• YOUR ASSIGNMENT: Return the run of lines below that opens with the line containing "nominal cutoff can" and closes with the line containing "A distinct tradition", keeping each one exact.

[[ MATERIAL FOR THIS EXERCISE open ]]

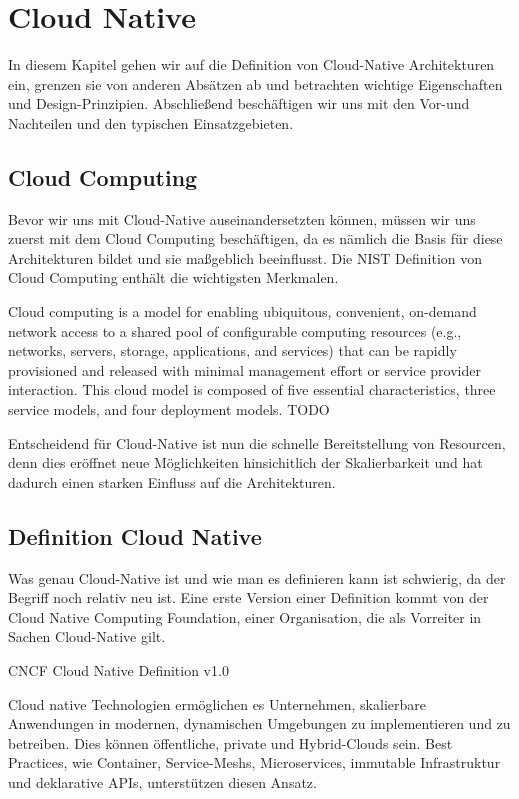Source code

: \chapter{Cloud Native}

In diesem Kapitel gehen wir auf die Definition von Cloud-Native Architekturen ein, grenzen sie von anderen Absätzen ab und betrachten wichtige Eigenschaften und Design-Prinzipien. Abschließend beschäftigen wir uns mit den Vor-und Nachteilen und den typischen Einsatzgebieten.

\section{Cloud Computing}
Bevor wir uns mit Cloud-Native auseinandersetzten können, müssen wir uns zuerst mit dem Cloud Computing beschäftigen, da es nämlich die Basis für diese Architekturen bildet und sie maßgeblich beeinflusst. Die NIST Definition von Cloud Computing enthält die wichtigsten Merkmalen.

Cloud computing is a model for enabling ubiquitous, convenient, on-demand network access to a shared pool of configurable computing resources (e.g., networks, servers, storage, applications, and services) that can be rapidly provisioned and released with minimal management effort or service provider interaction. This cloud model is composed of five essential characteristics, three service models, and four deployment models. TODO

Entscheidend für Cloud-Native ist nun die schnelle Bereitstellung von Resourcen, denn dies eröffnet neue Möglichkeiten hinsichitlich der Skalierbarkeit und hat dadurch einen starken Einfluss auf die Architekturen.

\section{Definition Cloud Native}
Was genau Cloud-Native ist und wie man es definieren kann ist schwierig, da der Begriff noch relativ neu ist. Eine erste Version einer Definition kommt von der Cloud Native Computing Foundation, einer Organisation, die als Vorreiter in Sachen Cloud-Native gilt.

CNCF Cloud Native Definition v1.0

Cloud native Technologien ermöglichen es Unternehmen, skalierbare Anwendungen in modernen, dynamischen Umgebungen zu implementieren und zu betreiben. Dies können öffentliche, private und Hybrid-Clouds sein. Best Practices, wie Container, Service-Meshs, Microservices, immutable Infrastruktur und deklarative APIs, unterstützen diesen Ansatz.

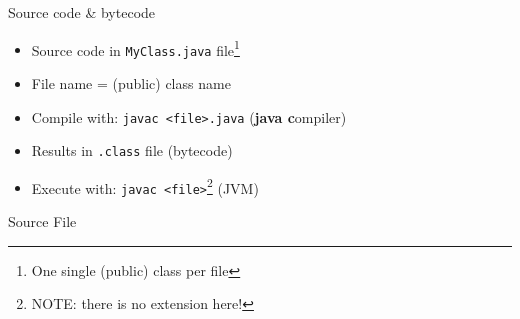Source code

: \documentclass[English,c,%
hyperref={%
    pdftitle={FISA-DE2 OOP in Java},%
    pdfauthor={Muller, Gravier, Laforest, Subercaze},%
    pdfsubject={OOP in Java},%
    pdfkeywords={OOP, Java},%
    colorlinks=true,%
    urlcolor=blue,%
    linkcolor=%
    },%
xcolor={pdftex,svgnames} %
]{beamer}
\begin{document}
\begin{frame}{Source code \& bytecode}
  \begin{itemize}
    \item Source code in \texttt{MyClass.java} file\footnote{One single (public) class per file}
    \medskip
    \item File name = (public) class name
    \medskip
    \item Compile with: \texttt{javac <file>.java} (\textbf{java c}ompiler)
    \medskip
    \item Results in \texttt{.class} file (bytecode)
    \medskip
    \item Execute with: \texttt{javac <file>}\footnote{NOTE: there is no extension here!} (JVM)
  \end{itemize}
\end{frame}

\begin{frame}{Source File}


\end{frame}
\end{document}
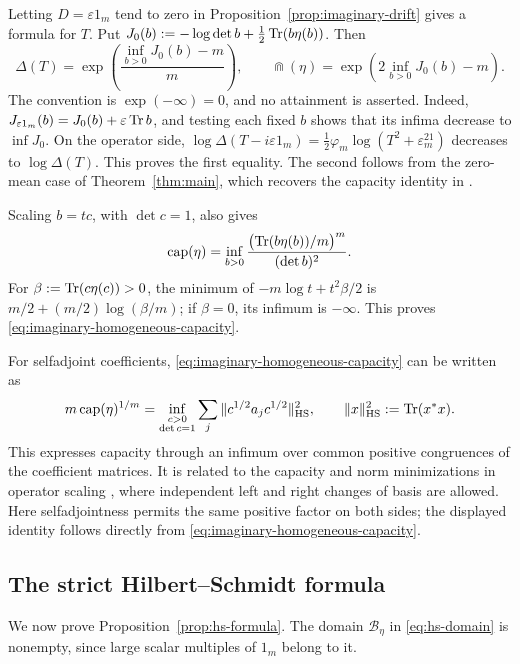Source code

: Letting $D=\varepsilon1_m$ tend to zero in Proposition~\ref{prop:imaginary-drift} gives a formula for $T$.
Put $J_0(b):=-\log\det b+\tfrac12\Tr(b\eta(b))$.
Then
\begin{equation}\label{eq:imaginary-zero}
 \Delta(T)=\exp\left(\frac{\inf_{b>0}J_0(b)-m}{m}\right),
 \qquad
 \Cap(\eta)=\exp\left(2\inf_{b>0}J_0(b)-m\right).
\end{equation}
The convention is $\exp(-\infty)=0$, and no attainment is asserted.
Indeed, $J_{\varepsilon1_m}(b)=J_0(b)+\varepsilon\Tr b$, and testing each fixed $b$ shows that its infima decrease to $\inf J_0$.
On the operator side, $\log\Delta(T-i\varepsilon1_m) =\frac12\varphi_m\log(T^2+\varepsilon^21_m)$ decreases to $\log\Delta(T)$.
This proves the first equality.
The second follows from the zero-mean case of Theorem~\ref{thm:main}, which recovers the capacity identity in \cite[Theorem 1.2]{MS24}.

Scaling $b=tc$, with $\det c=1$, also gives
\begin{equation}\label{eq:imaginary-homogeneous-capacity}
 \Cap(\eta)=\inf_{b>0}
   \frac{\bigl(\Tr(b\eta(b))/m\bigr)^m}{(\det b)^2}.
\end{equation}
For $\beta:=\Tr(c\eta(c))>0$, the minimum of $-m\log t+t^2\beta/2$ is $m/2+(m/2)\log(\beta/m)$; if $\beta=0$, its infimum is $-\infty$.
This proves \eqref{eq:imaginary-homogeneous-capacity}.

\begin{remark}\label{rem:capacity-congruence}
For selfadjoint coefficients, \eqref{eq:imaginary-homogeneous-capacity} can be written as
\[
 m\Cap(\eta)^{1/m}
 =\inf_{\substack{c>0\\\det c=1}}
       \sum_j\|c^{1/2}a_jc^{1/2}\|_{\rm HS}^2,
 \qquad \|x\|_{\rm HS}^2:=\Tr(x^*x).
\]
This expresses capacity through an infimum over common positive congruences of the coefficient matrices.
It is related to the capacity and norm minimizations in operator scaling \cite{AZGL+18}, where independent left and right changes of basis are allowed.
Here selfadjointness permits the same positive factor on both sides; the displayed identity follows directly from \eqref{eq:imaginary-homogeneous-capacity}.
\end{remark}

\subsection{The strict Hilbert--Schmidt formula}
We now prove Proposition~\ref{prop:hs-formula}.
The domain $\mathcal B_\eta$ in \eqref{eq:hs-domain} is nonempty, since large scalar multiples of $1_m$ belong to it.

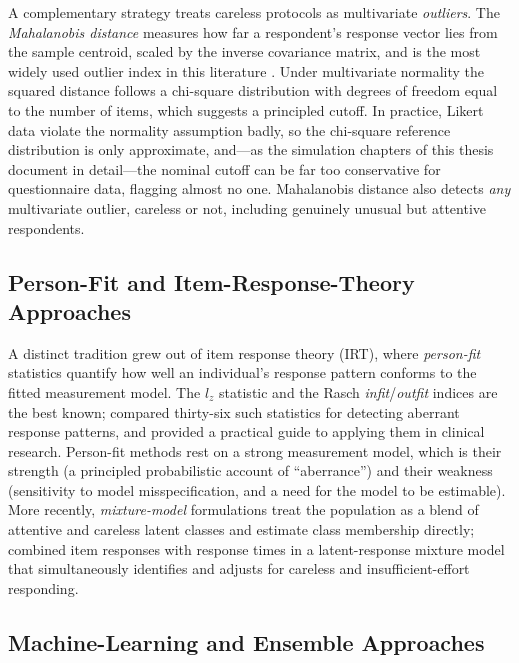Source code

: A complementary strategy treats careless protocols as multivariate
\emph{outliers}. The \emph{Mahalanobis distance} \parencite{mahalanobis1936generalised}
measures how far a respondent's response vector lies from the sample centroid,
scaled by the inverse covariance matrix, and is the most widely used outlier
index in this literature \parencite{meade2012identifying, curran2016methods}.
Under multivariate normality the squared distance follows a chi-square
distribution with degrees of freedom equal to the number of items, which
suggests a principled cutoff. In practice, Likert data violate the normality
assumption badly, so the chi-square reference distribution is only approximate,
and---as the simulation chapters of this thesis document in detail---the
nominal cutoff can be far too conservative for questionnaire data, flagging
almost no one. Mahalanobis distance also detects \emph{any} multivariate
outlier, careless or not, including genuinely unusual but attentive respondents.

\subsection{Person-Fit and Item-Response-Theory Approaches}

A distinct tradition grew out of item response theory (IRT), where
\emph{person-fit} statistics quantify how well an individual's response pattern
conforms to the fitted measurement model. The $l_z$ statistic and the Rasch
\emph{infit}/\emph{outfit} indices are the best known; \textcite{karabatsos2003comparing}
compared thirty-six such statistics for detecting aberrant response patterns,
and \textcite{meijer2016practical} provided a practical guide to applying them
in clinical research. Person-fit methods rest on a strong measurement model,
which is their strength (a principled probabilistic account of ``aberrance'')
and their weakness (sensitivity to model misspecification, and a need for the
model to be estimable). More recently, \emph{mixture-model} formulations treat
the population as a blend of attentive and careless latent classes and estimate
class membership directly; \textcite{ulitzsch2022response} combined item
responses with response times in a latent-response mixture model that
simultaneously identifies and adjusts for careless and insufficient-effort
responding.

\subsection{Machine-Learning and Ensemble Approaches}

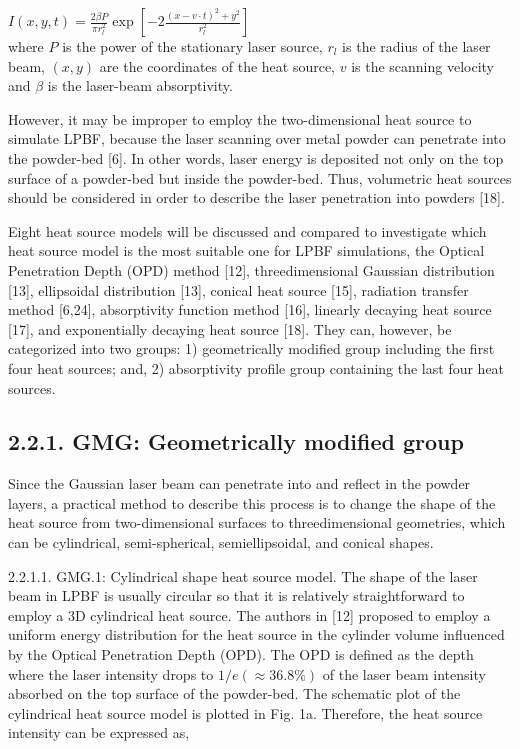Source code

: \documentclass[10pt]{article}
\begin{document}
$I(x, y, t)=\frac{2 \beta P}{\pi r_{l}^{2}} \exp \left[-2 \frac{(x-v \cdot t)^{2}+y^{2}}{r_{l}^{2}}\right]$\\
where $P$ is the power of the stationary laser source, $r_{l}$ is the radius of the laser beam, $(x, y)$ are the coordinates of the heat source, $v$ is the scanning velocity and $\beta$ is the laser-beam absorptivity.

However, it may be improper to employ the two-dimensional heat source to simulate LPBF, because the laser scanning over metal powder can penetrate into the powder-bed [6]. In other words, laser energy is deposited not only on the top surface of a powder-bed but inside the powder-bed. Thus, volumetric heat sources should be considered in order to describe the laser penetration into powders [18].

Eight heat source models will be discussed and compared to investigate which heat source model is the most suitable one for LPBF simulations, the Optical Penetration Depth (OPD) method [12], threedimensional Gaussian distribution [13], ellipsoidal distribution [13], conical heat source [15], radiation transfer method [6,24], absorptivity function method [16], linearly decaying heat source [17], and exponentially decaying heat source [18]. They can, however, be categorized into two groups: 1) geometrically modified group including the first four heat sources; and, 2) absorptivity profile group containing the last four heat sources.

\subsection*{2.2.1. GMG: Geometrically modified group}
Since the Gaussian laser beam can penetrate into and reflect in the powder layers, a practical method to describe this process is to change the shape of the heat source from two-dimensional surfaces to threedimensional geometries, which can be cylindrical, semi-spherical, semiellipsoidal, and conical shapes.

2.2.1.1. GMG.1: Cylindrical shape heat source model. The shape of the laser beam in LPBF is usually circular so that it is relatively straightforward to employ a 3D cylindrical heat source. The authors in [12] proposed to employ a uniform energy distribution for the heat source in the cylinder volume influenced by the Optical Penetration Depth (OPD). The OPD is defined as the depth where the laser intensity drops to $1 / e(\approx 36.8 \%)$ of the laser beam intensity absorbed on the top surface of the powder-bed. The schematic plot of the cylindrical heat source model is plotted in Fig. 1a. Therefore, the heat source intensity can be expressed as,
\end{document}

[[ MATERIAL FOR THIS EXERCISE closed ]]

• RESPONSE TO THIS TASK:
nominal cutoff can be far too conservative for questionnaire data, flagging
almost no one. Mahalanobis distance also detects \emph{any} multivariate
outlier, careless or not, including genuinely unusual but attentive respondents.

\subsection{Person-Fit and Item-Response-Theory Approaches}

A distinct tradition grew out of item response theory (IRT), where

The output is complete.